**Exercise description:**
Every line of the records below that holds the word "Website" belongs in the answer.

**Data in this exercise:**
- - - - -

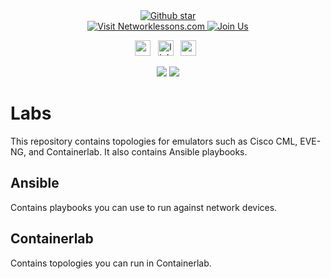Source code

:<div align="center">
  <!-- GitHub Stars Badge -->
  <a href="https://github.com/networklessons/labs/stargazers">
    <img src="https://img.shields.io/github/stars/networklessons/labs?color=4BB797&logo=github" alt="Github star" />
  </a> <br>
  <!-- Website Badge -->
  <a href="https://networklessons.com">
    <img src="https://img.shields.io/badge/Website-networklessons.com-5381B5" alt="Visit Networklessons.com" />
  </a>
  <!-- Join Now Badge -->
  <a href="https://networklessons.com/sign-up">
    <img src="https://img.shields.io/badge/Community-Join%20Now-FFC369?logo=community" alt="Join Us" />
  </a>
<p align="center">
    <a href="https://x.com/networklessons"><img height="25" src="https://upload.wikimedia.org/wikipedia/commons/thumb/c/cc/X_icon.svg/150px-X_icon.svg.png" alt="x" /></a> &nbsp;
    <a href="https://www.linkedin.com/company/networklessons/"><img height="25" src="https://kestra.io/linkedin.svg" alt="linkedin" /></a> &nbsp;
<a href="https://www.youtube.com/networklessons"><img height="25" src="https://kestra.io/youtube.svg" alt="youtube" /></a> &nbsp;
</p>
<a href="https://forum.networklessons.com/" alt="Discourse">
        <img src="https://img.shields.io/badge/discourse-browse_forum-red.svg?color=4BB797&logo=discourse" /></a>
    <a href="https://www.youtube.com/c/networklessons/" alt="YouTube">
        <img src="https://img.shields.io/badge/youtube-watch_videos-red.svg?color=4BB797&logo=youtube" /></a>
</div>

# Labs

This repository contains topologies for emulators such as Cisco CML, EVE-NG, and Containerlab. It also contains Ansible playbooks.

## Ansible

Contains playbooks you can use to run against network devices.

## Containerlab

Contains topologies you can run in Containerlab.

- - - - -

**Solution for this task:**
  <!-- Website Badge -->
    <img src="https://img.shields.io/badge/Website-networklessons.com-5381B5" alt="Visit Networklessons.com" />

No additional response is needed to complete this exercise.